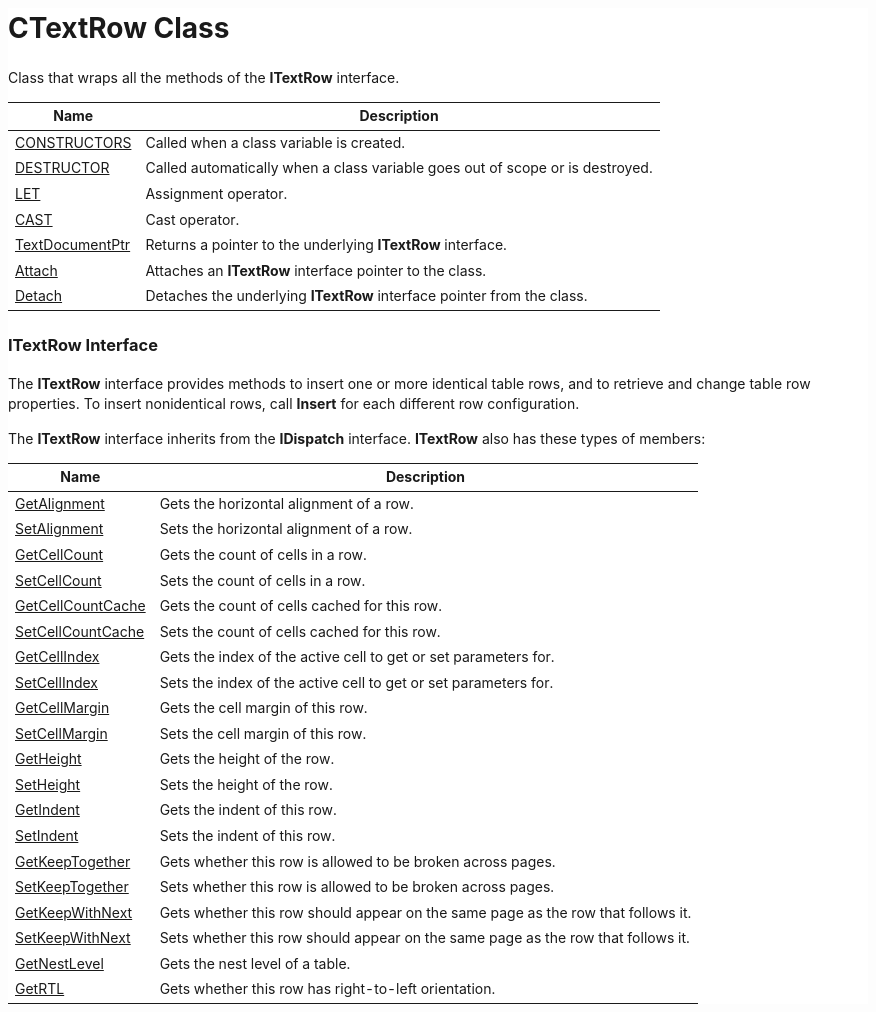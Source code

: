 # CTextRow Class

Class that wraps all the methods of the **ITextRow** interface.

| Name       | Description |
| ---------- | ----------- |
| [CONSTRUCTORS](#CONSTRUCTORS) | Called when a class variable is created. |
| [DESTRUCTOR](#DESTRUCTOR) | Called automatically when a class variable goes out of scope or is destroyed. |
| [LET](#LET) | Assignment operator. |
| [CAST](#CAST) | Cast operator. |
| [TextDocumentPtr](#TextDocumentPtr) | Returns a pointer to the underlying **ITextRow** interface. |
| [Attach](#Attach) | Attaches an **ITextRow** interface pointer to the class. |
| [Detach](#Detach) | Detaches the underlying **ITextRow** interface pointer from the class. |

### ITextRow Interface

The **ITextRow** interface provides methods to insert one or more identical table rows, and to retrieve and change table row properties. To insert nonidentical rows, call **Insert** for each different row configuration.

The **ITextRow** interface inherits from the **IDispatch** interface. **ITextRow** also has these types of members:

| Name       | Description |
| ---------- | ----------- |
| [GetAlignment](#GetAlignment) | Gets the horizontal alignment of a row. |
| [SetAlignment](#SetAlignment) | Sets the horizontal alignment of a row. |
| [GetCellCount](#GetCellCount) | Gets the count of cells in a row. |
| [SetCellCount](#SetCellCount) | Sets the count of cells in a row. |
| [GetCellCountCache](#GetCellCountCache) | Gets the count of cells cached for this row. |
| [SetCellCountCache](#SetCellCountCache) | Sets the count of cells cached for this row. |
| [GetCellIndex](#GetCellIndex) | Gets the index of the active cell to get or set parameters for. |
| [SetCellIndex](#SetCellIndex) | Sets the index of the active cell to get or set parameters for. |
| [GetCellMargin](#GetCellMargin) | Gets the cell margin of this row. |
| [SetCellMargin](#SetCellMargin) | Sets the cell margin of this row. |
| [GetHeight](#GetHeight) | Gets the height of the row. |
| [SetHeight](#SetHeight) | Sets the height of the row. |
| [GetIndent](#GetIndent) | Gets the indent of this row. |
| [SetIndent](#SetIndent) | Sets the indent of this row. |
| [GetKeepTogether](#GetKeepTogether) | Gets whether this row is allowed to be broken across pages. |
| [SetKeepTogether](#SetKeepTogether) | Sets whether this row is allowed to be broken across pages. |
| [GetKeepWithNext](#GetKeepWithNext) | Gets whether this row should appear on the same page as the row that follows it. |
| [SetKeepWithNext](#SetKeepWithNext) | Sets whether this row should appear on the same page as the row that follows it. |
| [GetNestLevel](#GetNestLevel) | Gets the nest level of a table. |
| [GetRTL](#GetRTL) | Gets whether this row has right-to-left orientation. |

## HOW TO COMPLETE THIS TASK
Please go over the data above and copy each line with "table" in it.

## FINISHED TASK
The **ITextRow** interface provides methods to insert one or more identical table rows, and to retrieve and change table row properties. To insert nonidentical rows, call **Insert** for each different row configuration.
| [GetNestLevel](#GetNestLevel) | Gets the nest level of a table. |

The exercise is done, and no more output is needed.